There are no references to wild, hand caught, day boat or anything that may glorify the fresh seasonality—it’s just “King Salmon.” It’s the same down the line, with just an occasional mention of a brand: Braised beef short rib, double cut lamb chop, Mary’s organic chicken breast and so on.
What you notice next is that Ojeda saves loquaciousness for the plate. Slivers of strawberry tucked in an heirloom tomato carpaccio seem to launch the earthtone sweetness of fruit, while freshly spun mozzarella dissolves into an opulent finish. Petite greens elevate simple avocado toast as bittersweet, peppery, tangy, minty sparkles dart over the palate, easing into the cashmere warmth of poached eggs.
These are layered flavors that drape over the palate and engulf the senses. Ribbons of fat lend the salmon a rich savor that cushions pops of grassy sweetness from a sprinkle of English peas. Caramelized onions provide a dense, leisurely tang that complements the husky note of a smoked tomato emulsion. On another occasion, the fish is paired with a summer corn succotash with a sauce of scallion and red pepper.
Ojeda calls his approach “chef to farm.” He visits with farmers and providers and gets to know them and their product. He may take asparagus from one for its quality, but turn to another for corn. The person who brings mushrooms pulls up in a beat up Toyota.
It helps that his kitchen sits on the Bernardus Lodge property in Carmel Valley, with its olive orchard, rows of lavender, beehives and two-acre organic garden. The chef is able to change the menu seasonally, as new ingredients arrive “and then when I get bored.”
Ojeda took over the kitchen made legendary by Cal Stamenov, who moved on after 22 award-winning years at the helm, arriving on Feb. 1 of this year.
It might have seemed a daunting task, but Ojeda brought an impressive resume of his own, with stints in Europe, at the famed Fleur de Lys in Las Vegas and destination resorts.

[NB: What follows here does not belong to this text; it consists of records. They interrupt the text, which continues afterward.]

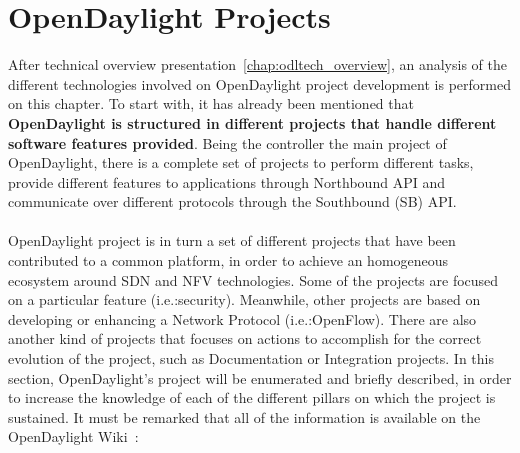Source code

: \documentclass[a4paper, 12pt]{book}
\begin{document}
\section{OpenDaylight Projects}
\label{chap:odltech_projects}
After technical overview presentation~\ref{chap:odltech_overview}, an analysis of the different technologies involved on OpenDaylight project development is performed on this chapter. To start with, it has already been mentioned that \textbf{OpenDaylight is structured in different projects that handle different software features provided}. Being the controller the main project of OpenDaylight, there is a complete set of projects to perform different tasks, provide different features to applications through Northbound API and communicate over different protocols through the Southbound (SB) API.\\
\\
OpenDaylight project is in turn a set of different projects that have been contributed to a common platform, in order to achieve an homogeneous ecosystem around SDN and NFV technologies. Some of the projects are focused on a particular feature (i.e.:security). Meanwhile, other projects are based on developing or enhancing a Network Protocol (i.e.:OpenFlow). There are also another kind of projects that focuses on actions to accomplish for the correct evolution of the project, such as Documentation or Integration projects. In this section, OpenDaylight's project will be enumerated and briefly described, in order to increase the knowledge of each of the different pillars on which the project is sustained. It must be remarked that all of the information is available on the OpenDaylight Wiki~\cite{OpenDaylightWiki}:
\end{document}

He came to Carmel Valley from the Montage Deer Valley Resort in Park City, Utah, the state’s only five-star, five-diamond property.
“It’s super exciting to be in this area,” Ojeda says during a visit earlier this year as he launched a menu change. “My first goal was to create a culture where people want to work with me, not for me.”
Actually, one of the first tasks he took on in February was painting the pantry, unwilling to wait out a contractor’s schedule. Ojeda grabbed a brush and a can of “gray-ish” paint.
“I’m over white,” he explains.
The chef is trained in classical European techniques. Yet there’s a contemporary edge to his dishes that suggests a mind unbound by tradition even though versed in bordelaise and gribiche. Earlier this summer he brought out three specials with aguachile as the foundation.
At the root of any fusion of classic, modern and global is a willingness to understand cultures and flavors and adapt them to a chef’s personal style. But Ojeda also spends a lot of time studying menus.
“I like to see what people are doing,” he says. “I collect menus.”
Perhaps that’s why he keeps explanations simple on the menu at Lucia. He lets the dishes tell the story.